Flexible thin-film electronics based on functionalized laser-induced graphene (LIG) hold great promise for a diverse range of applications, including biosensors and energy storage devices. In this study, we present a simple and direct method for synthesizing LIG functionalized with a copper-based metal–organic framework (MOF). The proposed synthesis procedure involves a one-step laser photothermal process on the surface of a carbon-rich polyimide to obtain LIG, followed by a simple layer-by-layer technique for growing Cu-BTC crystals within the porous structure of LIG. Structural characterization through various techniques confirms the successful deposition of crystalline Cu-BTC within the electrically conductive LIG surface. Cu-BTC@LIG composites are highly valuable candidate materials for multiple applications.
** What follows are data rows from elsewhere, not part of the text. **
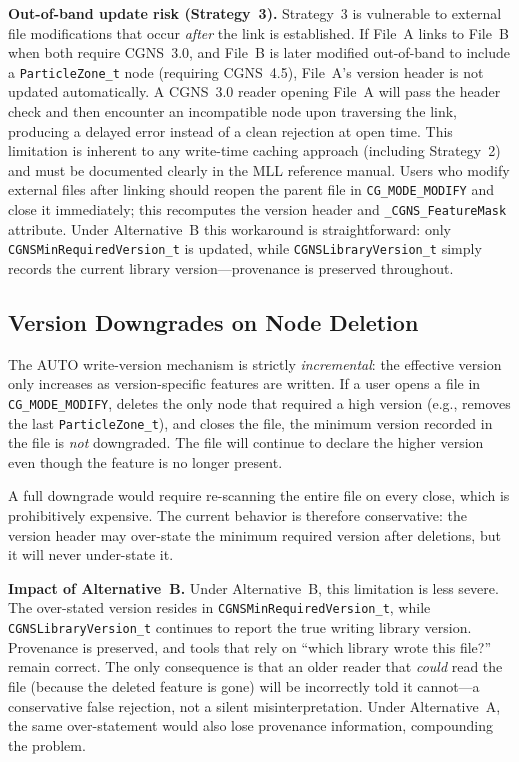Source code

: \documentclass[11pt,letterpaper]{article}
\begin{document}
\textbf{Out-of-band update risk (Strategy~3).}
Strategy~3 is vulnerable to external file modifications that occur
\emph{after} the link is established.  If File~A links to File~B
when both require CGNS~3.0, and File~B is later modified out-of-band
to include a \texttt{ParticleZone\_t} node (requiring CGNS~4.5),
File~A's version header is not updated automatically.  A CGNS~3.0
reader opening File~A will pass the header check and then encounter
an incompatible node upon traversing the link, producing a delayed
error instead of a clean rejection at open time.  This limitation is
inherent to any write-time caching approach (including Strategy~2)
and must be documented clearly in the MLL reference manual.  Users
who modify external files after linking should reopen the parent file
in \texttt{CG\_MODE\_MODIFY} and close it immediately; this
recomputes the version header and \texttt{\_CGNS\_FeatureMask}
attribute.  Under Alternative~B this workaround is straightforward:
only \texttt{CGNSMinRequiredVersion\_t} is updated, while
\texttt{CGNSLibraryVersion\_t} simply records the current library
version---provenance is preserved throughout.

\subsection{Version Downgrades on Node Deletion}

The AUTO write-version mechanism is strictly \emph{incremental}: the
effective version only increases as version-specific features are
written.  If a user opens a file in \texttt{CG\_MODE\_MODIFY},
deletes the only node that required a high version (e.g., removes the
last \texttt{ParticleZone\_t}), and closes the file, the minimum
version recorded in the file is \emph{not} downgraded.  The file will
continue to declare the higher version even though the feature is no
longer present.

A full downgrade would require re-scanning the entire file on every
close, which is prohibitively expensive.  The current behavior is
therefore conservative: the version header may over-state the minimum
required version after deletions, but it will never under-state it.

\textbf{Impact of Alternative~B.}  Under Alternative~B, this
limitation is less severe.  The over-stated version resides in
\texttt{CGNSMinRequiredVersion\_t}, while
\texttt{CGNSLibraryVersion\_t} continues to report the true writing
library version.  Provenance is preserved, and tools that rely on
``which library wrote this file?'' remain correct.  The only
consequence is that an older reader that \emph{could} read the file
(because the deleted feature is gone) will be incorrectly told it
cannot---a conservative false rejection, not a silent
misinterpretation.  Under Alternative~A, the same over-statement
would also lose provenance information, compounding the problem.
\end{document}
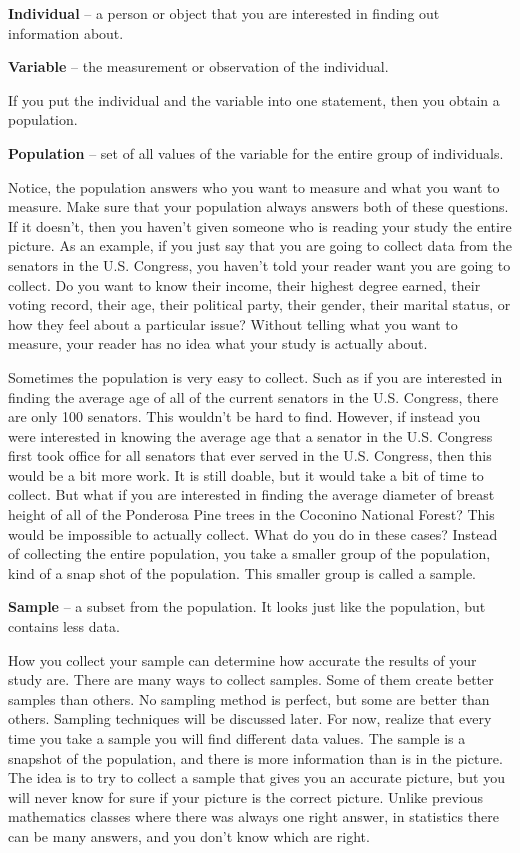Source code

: \documentclass[]{book}
\begin{document}
\textbf{Individual} -- a person or object that you are interested in finding out information about.

\textbf{Variable} -- the measurement or observation of the individual.

If you put the individual and the variable into one statement, then you obtain a population.

\textbf{Population} -- set of all values of the variable for the entire group of individuals.

Notice, the population answers who you want to measure and what you want to measure. Make sure that your population always answers both of these questions. If it doesn't, then you haven't given someone who is reading your study the entire picture. As an example, if you just say that you are going to collect data from the senators in the U.S. Congress, you haven't told your reader want you are going to collect. Do you want to know their income, their highest degree earned, their voting record, their age, their political party, their gender, their marital status, or how they feel about a particular issue? Without telling what you want to measure, your reader has no idea what your study is actually about.

Sometimes the population is very easy to collect. Such as if you are interested in finding the average age of all of the current senators in the U.S. Congress, there are only 100 senators. This wouldn't be hard to find. However, if instead you were interested in knowing the average age that a senator in the U.S. Congress first took office for all senators that ever served in the U.S. Congress, then this would be a bit more work. It is still doable, but it would take a bit of time to collect. But what if you are interested in finding the average diameter of breast height of all of the Ponderosa Pine trees in the Coconino National Forest? This would be impossible to actually collect. What do you do in these cases? Instead of collecting the entire population, you take a smaller group of the population, kind of a snap shot of the population. This smaller group is called a sample.

\textbf{Sample} -- a subset from the population. It looks just like the population, but contains less data.

How you collect your sample can determine how accurate the results of your study are. There are many ways to collect samples. Some of them create better samples than others. No sampling method is perfect, but some are better than others. Sampling techniques will be discussed later. For now, realize that every time you take a sample you will find different data values. The sample is a snapshot of the population, and there is more information than is in the picture. The idea is to try to collect a sample that gives you an accurate picture, but you will never know for sure if your picture is the correct picture. Unlike previous mathematics classes where there was always one right answer, in statistics there can be many answers, and you don't know which are right.
\end{document}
In particular, we demonstrate the use of Cu-BTC@LIG as an electrode for electrochemical supercapacitors, increasing the specific capacitance by up to six times compared to LIG-only electrodes (reaching values of 2.8 mF cm⁻² at 54.3 μA cm⁻² or 2.1 mF cm⁻² at 10 mV s⁻¹) due to the double layer capacitance and pseudocapacitance contribution of Cu-BTC. The Cu-BTC@LIG electrodes also exhibit superior energy density (7.4 times higher at a power density of 21.26 μW cm⁻²) and stability over multiple charge–discharge cycles (>5000), making it a promising material not only for energy-storage devices but also for numerous applications in flexible electronics.